In the records below, find each line containing the word "around" and copy it.

-------- Material supplied

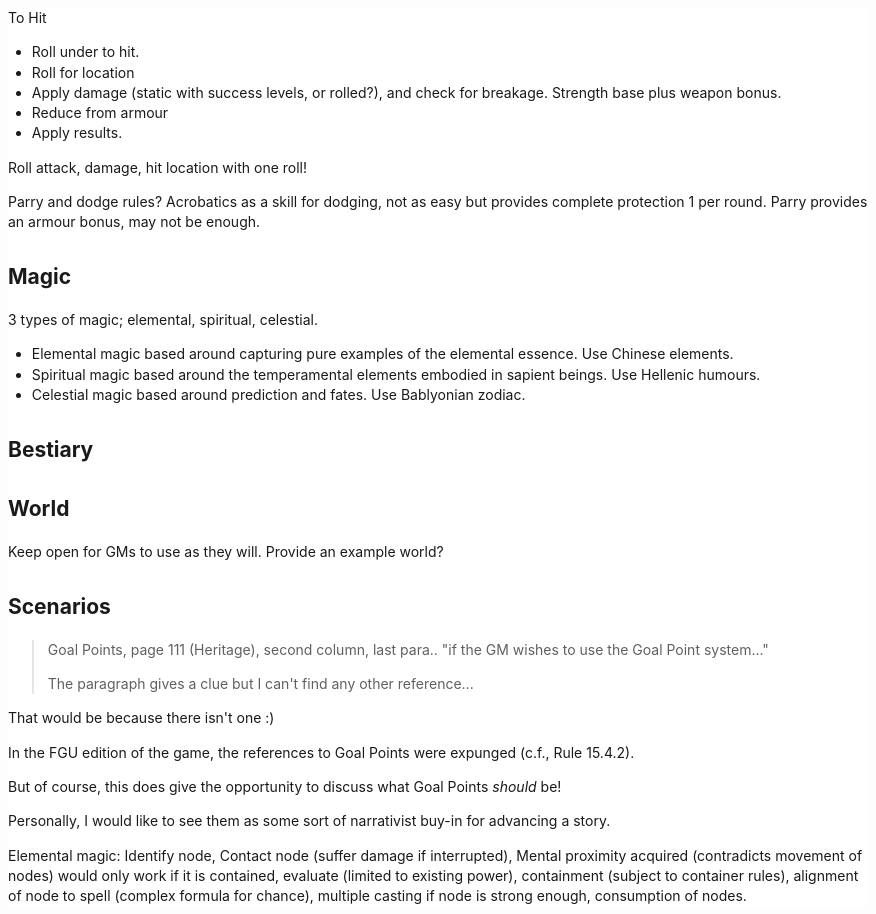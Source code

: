 To Hit
- Roll under to hit.
- Roll for location
- Apply damage (static with success levels, or rolled?), and check
for breakage. Strength base plus weapon bonus.
- Reduce from armour
- Apply results.

Roll attack, damage, hit location with one roll!

Parry and dodge rules? Acrobatics as a skill for dodging, not as
easy but provides complete protection 1 per round. Parry provides
an armour bonus, may not be enough.

Magic
-----

3 types of magic; elemental, spiritual, celestial.
- Elemental magic based around capturing pure examples of the
elemental essence. Use Chinese elements.
- Spiritual magic based around the temperamental elements
embodied in sapient beings. Use Hellenic humours.
- Celestial magic based around prediction and fates. Use
Bablyonian zodiac.

Bestiary
--------

World
-----
Keep open for GMs to use as they will.
Provide an example world?

Scenarios
---------


> Goal Points, page 111 (Heritage), second column, last para.. "if the GM
> wishes to use the Goal Point system..."
>
> The paragraph gives a clue but I can't find any other reference...

That would be because there isn't one :)

In the FGU edition of the game, the references to Goal Points were
expunged (c.f., Rule 15.4.2).

But of course, this does give the opportunity to discuss what Goal Points
*should* be!

Personally, I would like to see them as some sort of narrativist buy-in
for advancing a story.

Elemental magic:
Identify node, Contact node (suffer damage if interrupted), Mental proximity acquired (contradicts movement of nodes) would only work if it is contained, evaluate (limited to existing power), containment (subject to container rules), alignment of node to spell (complex formula for chance), multiple casting if node is strong enough, consumption of nodes.
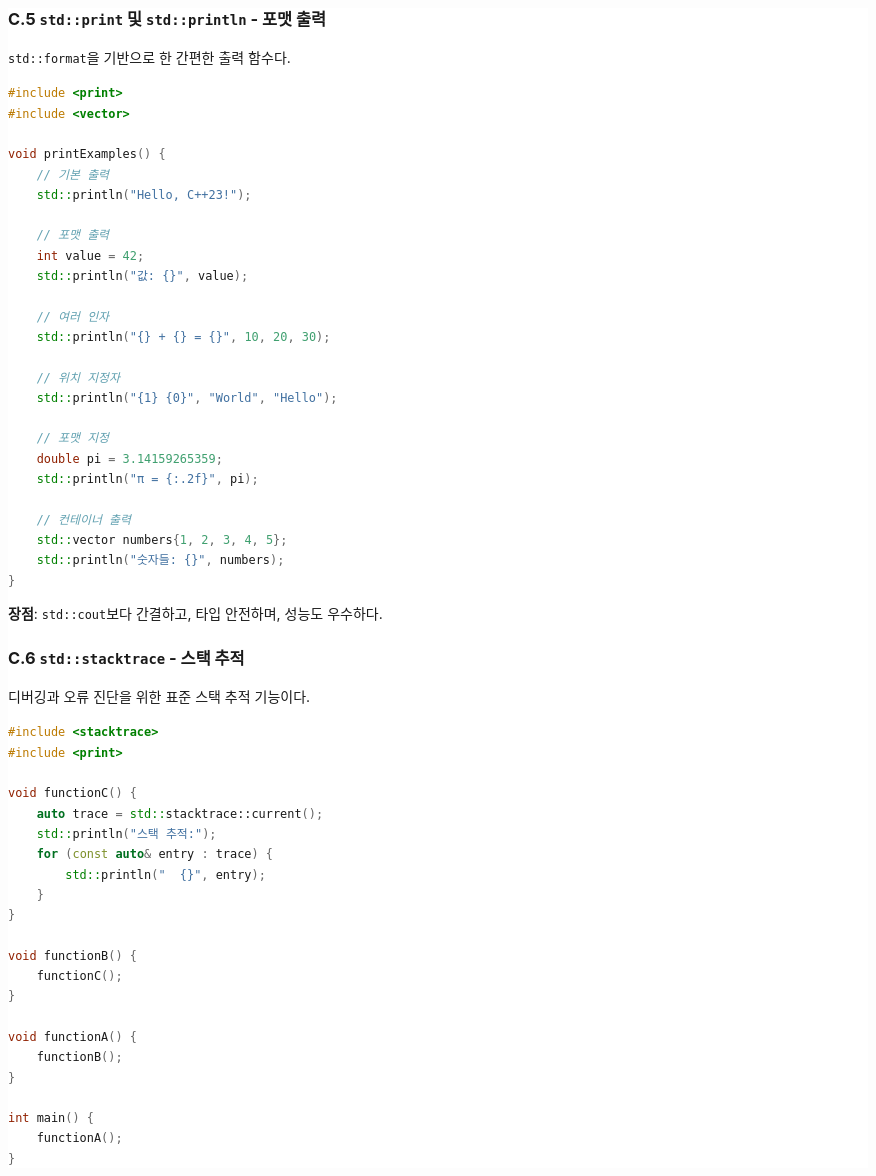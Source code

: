 
### C.5 `std::print` 및 `std::println` - 포맷 출력

`std::format`을 기반으로 한 간편한 출력 함수다.

```cpp
#include <print>
#include <vector>

void printExamples() {
    // 기본 출력
    std::println("Hello, C++23!");
    
    // 포맷 출력
    int value = 42;
    std::println("값: {}", value);
    
    // 여러 인자
    std::println("{} + {} = {}", 10, 20, 30);
    
    // 위치 지정자
    std::println("{1} {0}", "World", "Hello");
    
    // 포맷 지정
    double pi = 3.14159265359;
    std::println("π = {:.2f}", pi);
    
    // 컨테이너 출력
    std::vector numbers{1, 2, 3, 4, 5};
    std::println("숫자들: {}", numbers);
}
```

**장점**: `std::cout`보다 간결하고, 타입 안전하며, 성능도 우수하다.

### C.6 `std::stacktrace` - 스택 추적

디버깅과 오류 진단을 위한 표준 스택 추적 기능이다.

```cpp
#include <stacktrace>
#include <print>

void functionC() {
    auto trace = std::stacktrace::current();
    std::println("스택 추적:");
    for (const auto& entry : trace) {
        std::println("  {}", entry);
    }
}

void functionB() {
    functionC();
}

void functionA() {
    functionB();
}

int main() {
    functionA();
}
```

----------------

— Exercise solution —
- Elemental magic based around capturing pure examples of the
- Spiritual magic based around the temperamental elements
- Celestial magic based around prediction and fates. Use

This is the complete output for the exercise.